Six-year old Andrew and I stepped into the hearth room at the church. The place was fully buzzing with movement, noise, activity, and voices. This was the day we’d been talking about together for almost a month. The day that we could help make some food (sack lunches) for the kitchen of the Salvation Army. Or, as Andrew put it “today’s the day we make food for the friends who don’t have enough”. I wasn’t sure at first that the hubbub would be the best situation for him. Most often, a room full of loud voices and multiple bodies in close proximity throws Andrew. He finds himself highly stressed and uncomfortable; overstimulated to be exact. The result of such a push past his boundaries is never easy to predict or manage. But he seemed determined, so we joined the fray.
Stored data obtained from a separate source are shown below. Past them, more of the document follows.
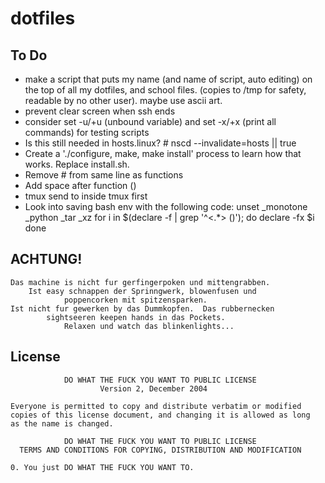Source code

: dotfiles
====

To Do
----

 - make a script that puts my name (and name of script, auto editing) on the top of all my dotfiles, and school files. (copies to /tmp for safety, readable by no other user). maybe use ascii art.
 - prevent clear screen when ssh ends
 - consider set -u/+u (unbound variable) and set -x/+x (print all commands) for testing scripts
 - Is this still needed in hosts.linux? # nscd --invalidate=hosts || true
 - Create a './configure, make, make install' process to learn how that works. Replace install.sh.
 - Remove # from same line as functions
 - Add space after function ()
 - tmux send to inside tmux first
 - Look into saving bash env with the following code:
unset _monotone _python _tar _xz
for i in $(declare -f | grep '^\<.*\> ()'); do
  declare -fx $i
done


ACHTUNG!
----

    Das machine is nicht fur gerfingerpoken und mittengrabben.
        Ist easy schnappen der Sprinngwerk, blowenfusen und
                poppencorken mit spitzensparken.
    Ist nicht fur gewerken by das Dummkopfen.  Das rubbernecken
            sightseeren keepen hands in das Pockets.
                Relaxen und watch das blinkenlights...


License
----

                DO WHAT THE FUCK YOU WANT TO PUBLIC LICENSE
                        Version 2, December 2004

    Everyone is permitted to copy and distribute verbatim or modified
    copies of this license document, and changing it is allowed as long
    as the name is changed.

                DO WHAT THE FUCK YOU WANT TO PUBLIC LICENSE
      TERMS AND CONDITIONS FOR COPYING, DISTRIBUTION AND MODIFICATION

    0. You just DO WHAT THE FUCK YOU WANT TO.
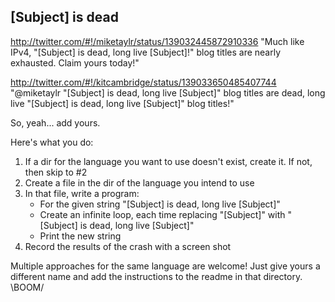 ## [Subject] is dead

http://twitter.com/#!/miketaylr/status/139032445872910336
"Much like IPv4, "[Subject] is dead, long live [Subject]!" blog titles are nearly exhausted. Claim yours today!"

http://twitter.com/#!/kitcambridge/status/139033650485407744
"@miketaylr "[Subject] is dead, long live [Subject]" blog titles are dead, long live "[Subject] is dead, long live [Subject]" blog titles!"

So, yeah... add yours.

Here's what you do:

1. If a dir for the language you want to use doesn't exist, create it. If not, then skip to #2
2. Create a file in the dir of the language you intend to use
3. In that file, write a program:
	- For the given string "[Subject] is dead, long live [Subject]"
	- Create an infinite loop, each time replacing "[Subject]" with "[Subject] is dead, long live [Subject]"
	- Print the new string
4. Record the results of the crash with a screen shot

Multiple approaches for the same language are welcome! Just give yours a different name and add the instructions to the readme in that directory. \BOOM/
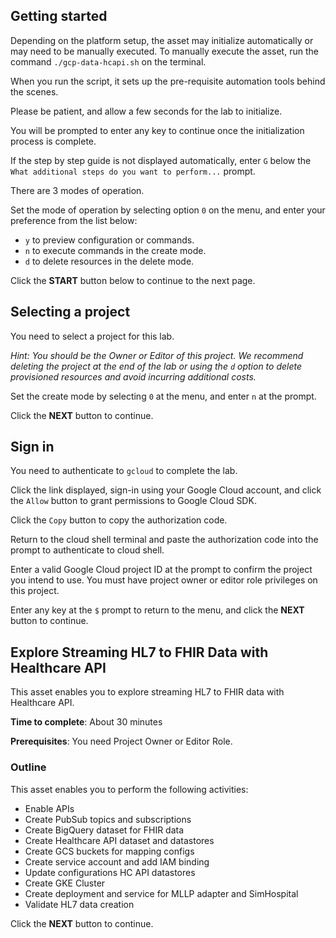 ## Getting started

Depending on the platform setup, the asset may initialize automatically or may need to be manually executed. To manually execute the asset, run the command `./gcp-data-hcapi.sh` on the terminal.

When you run the script, it sets up the pre-requisite automation tools behind the scenes. 

Please be patient, and allow a few seconds for the lab to initialize. 

You will be prompted to enter any key to continue once the initialization process is complete.

If the step by step guide is not displayed automatically, enter `G` below the `What additional steps do you want to perform...` prompt.

There are 3 modes of operation. 

Set the mode of operation by selecting option `0` on the menu, and enter your preference from the list below:

- `y` to preview configuration or commands.
- `n` to execute commands in the create mode.
- `d` to delete resources in the delete mode.

Click the **START** button below to continue to the next page.

## Selecting a project

You need to select a project for this lab.

*Hint: You should be the Owner or Editor of this project. We recommend deleting the project at the end of the lab or using the `d` option to delete provisioned resources and avoid incurring additional costs.*

Set the create mode by selecting `0` at the menu, and enter `n` at the prompt.

Click the **NEXT** button to continue.

## Sign in

You need to authenticate to `gcloud` to complete the lab.

Click the link displayed, sign-in using your Google Cloud account, and click the `Allow` button to grant permissions to Google Cloud SDK. 

Click the `Copy` button to copy the authorization code. 

Return to the cloud shell terminal and paste the authorization code into the prompt to authenticate to cloud shell.

Enter a valid Google Cloud project ID at the prompt to confirm the project you intend to use. You must have project owner or editor role privileges on this project.

Enter any key at the `$` prompt to return to the menu, and click the **NEXT** button to continue.

## Explore Streaming HL7 to FHIR Data with Healthcare API

This asset enables you to explore streaming HL7 to FHIR data with Healthcare API.

**Time to complete**: About 30 minutes

**Prerequisites**: You need Project Owner or Editor Role.

### Outline

This asset enables you to perform the following activities:

 - Enable APIs
 - Create PubSub topics and subscriptions
 - Create BigQuery dataset for FHIR data
 - Create Healthcare API dataset and datastores
 - Create GCS buckets for mapping configs
 - Create service account and add IAM binding
 - Update configurations HC API datastores
 - Create GKE Cluster
 - Create deployment and service for MLLP adapter and SimHospital 
 - Validate HL7 data creation

Click the **NEXT** button to continue.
As I helped him pull oversized blue latex gloves onto his small hands, the glove tips extending past his fingertips by four inches, I asked him gently “are you ready for this?”
“Oh, yeah”, He said, “this is the best day of my life!”
Then, hand in blue gloved hand we stepped up together. We had things to do, people to help, peanut butter sandwiches to make. Side by side, he and I worked together for the next 30 minutes, bagging sandwiches and laughing up a storm. He said “go team Mom” and I said “go team Andrew” then, soon enough, the work was done. I told him he’d done a great job, I told him I was really proud of him, I told him he was a good kid, I told him I thought the friends would be really happy with their food.
He told me “those friends are gonna like their sandwich.” And then he asked “can we do that again tomorrow?”